If your child is having an angry outburst, you could snap and say, “Get over it and act your age.” Or, you could say, very calmly, “How can I help you?” We all know the reactions to each would be far, far different. The first spotlights weaknesses and will only inflame the building fire. The later conveys caring and compassion and is likely to soften anger.
Let's look at an example from my own family:
Ricochet comes to me and says, “I want this new game but I don’t have allowance until tomorrow.”
“Ok, Buddy. You can buy it tomorrow,” I reply.
“NO! I want it now. Tomorrow is too far away!”
“I’m sorry,” I state calmly and matter-of-fact. “The rule is that you must have the money to spend the money. I’m happy to help you get it tomorrow.”
Ricochet begins tossing things and slamming doors to show his anger. I let him cool off in his room for a few minutes, then go check on him.
“Your rules are stupid! It doesn’t hurt anybody for me to get it today!” he fires off, making sure I see the evil glare he’s sending my way.

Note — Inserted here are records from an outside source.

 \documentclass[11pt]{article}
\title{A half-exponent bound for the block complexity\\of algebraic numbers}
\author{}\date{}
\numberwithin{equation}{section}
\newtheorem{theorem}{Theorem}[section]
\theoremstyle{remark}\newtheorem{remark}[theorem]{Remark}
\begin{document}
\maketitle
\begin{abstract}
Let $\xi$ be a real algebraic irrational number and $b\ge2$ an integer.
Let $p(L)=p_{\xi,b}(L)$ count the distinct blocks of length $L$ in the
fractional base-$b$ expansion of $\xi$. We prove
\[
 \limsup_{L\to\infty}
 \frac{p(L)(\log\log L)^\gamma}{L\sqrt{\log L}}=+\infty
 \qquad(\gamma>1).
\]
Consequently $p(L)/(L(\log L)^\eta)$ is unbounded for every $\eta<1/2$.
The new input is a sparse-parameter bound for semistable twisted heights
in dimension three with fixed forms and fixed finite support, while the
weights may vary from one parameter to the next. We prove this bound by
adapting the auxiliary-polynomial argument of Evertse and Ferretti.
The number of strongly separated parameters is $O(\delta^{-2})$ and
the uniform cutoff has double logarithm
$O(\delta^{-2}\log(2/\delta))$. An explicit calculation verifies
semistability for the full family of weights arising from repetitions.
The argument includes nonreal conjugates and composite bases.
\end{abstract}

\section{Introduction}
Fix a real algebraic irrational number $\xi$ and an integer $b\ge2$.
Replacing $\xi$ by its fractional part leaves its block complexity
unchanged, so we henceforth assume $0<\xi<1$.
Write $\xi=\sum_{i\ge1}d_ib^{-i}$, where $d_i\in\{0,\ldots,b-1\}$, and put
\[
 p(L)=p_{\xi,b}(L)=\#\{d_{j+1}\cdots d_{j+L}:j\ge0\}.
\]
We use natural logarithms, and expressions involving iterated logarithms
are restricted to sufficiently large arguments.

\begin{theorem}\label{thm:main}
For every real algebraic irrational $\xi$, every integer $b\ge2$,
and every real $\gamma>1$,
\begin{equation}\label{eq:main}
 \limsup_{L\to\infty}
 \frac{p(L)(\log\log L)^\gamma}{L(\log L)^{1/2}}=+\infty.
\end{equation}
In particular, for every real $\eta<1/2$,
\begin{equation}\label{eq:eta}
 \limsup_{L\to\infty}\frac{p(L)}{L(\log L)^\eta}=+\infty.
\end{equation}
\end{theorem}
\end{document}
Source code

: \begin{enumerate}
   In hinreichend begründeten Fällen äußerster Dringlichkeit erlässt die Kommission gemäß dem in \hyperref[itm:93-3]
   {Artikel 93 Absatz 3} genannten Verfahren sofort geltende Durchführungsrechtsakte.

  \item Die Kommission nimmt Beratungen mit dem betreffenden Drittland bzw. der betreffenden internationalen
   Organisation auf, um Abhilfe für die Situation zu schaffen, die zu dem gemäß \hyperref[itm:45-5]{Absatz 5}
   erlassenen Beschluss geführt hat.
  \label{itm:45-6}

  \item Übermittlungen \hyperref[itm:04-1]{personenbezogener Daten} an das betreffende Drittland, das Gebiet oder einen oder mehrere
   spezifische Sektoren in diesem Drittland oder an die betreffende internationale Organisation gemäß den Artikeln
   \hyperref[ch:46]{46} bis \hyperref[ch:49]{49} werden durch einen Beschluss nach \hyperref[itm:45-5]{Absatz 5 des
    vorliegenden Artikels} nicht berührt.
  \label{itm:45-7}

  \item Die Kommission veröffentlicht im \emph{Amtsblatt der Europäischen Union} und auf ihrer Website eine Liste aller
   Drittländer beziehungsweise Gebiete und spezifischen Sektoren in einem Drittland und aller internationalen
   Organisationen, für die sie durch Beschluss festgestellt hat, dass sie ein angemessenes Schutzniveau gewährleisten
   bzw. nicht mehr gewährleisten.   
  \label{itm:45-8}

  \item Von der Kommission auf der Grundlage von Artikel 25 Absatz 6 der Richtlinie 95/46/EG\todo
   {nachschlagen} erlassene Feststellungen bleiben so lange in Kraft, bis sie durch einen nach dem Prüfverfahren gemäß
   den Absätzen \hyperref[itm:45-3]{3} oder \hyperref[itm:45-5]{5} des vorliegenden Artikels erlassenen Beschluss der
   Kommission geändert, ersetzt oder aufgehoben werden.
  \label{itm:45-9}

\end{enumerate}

“I’m sorry you don’t agree with the rule, but it’s still part of life for everyone. Momma and Daddy don’t get to spend our money before we have it, so it’s something you have to learn as you grow up too.” Still totally calm and even, I add, “You can make a purchase tomorrow. It’s almost bedtime now, so that’s really not so far away.”
Ricochet groans.
“I like the way you retreated to your bedroom to cool off instead of continuing to fight with Momma.”
Is it hard to pull that level of calm off when your 13-year-old is melting down like a toddler? Ab-so-freakin-lute-ly! Of course it is. Remaining calm in challenging situations is a learned skill, but one paramount to your success as a parent of a child with ADHD.
Here are some tricks to use in the moment:
- Give yourself a time out. Say to your child, “I'm going to take a break for a few minutes so we can talk calmly to work out this problem.”
- Take a walk around the block.
- Turn on some music.
- Hum a tune. (Humming is a trigger for Ricochet and will only agitate him more, so be careful with this with your own family.)
- Start singing a silly song or do something else completely silly to break the tension. A psychologist once told our Happy Mama Retreat audience to open the freezer and start a conversation with the peas.
- Close your eyes and take relaxing belly breaths. Say to your child, “I'm going to close my eyes and take some calming breaths so I can better help you resolve the problem. My eyes will be closed but I'm still listening to everything you say.”
- Here are some calming sensory activities for your child too: 231: Sensory Strategies for Self-Regulation, with Rachel Harrington, COTA/L, AC & Jessica Hill, COTA/L.
Step 5: The Control
Remember who really has control of the situation — you, the parent. That's right… you can maintain ultimate control of a situation without yelling, slamming, and threatening. I would argue that you are relinquishing some of your control when you act in anger and frustration, instead of following the remain calm guidelines outlined here.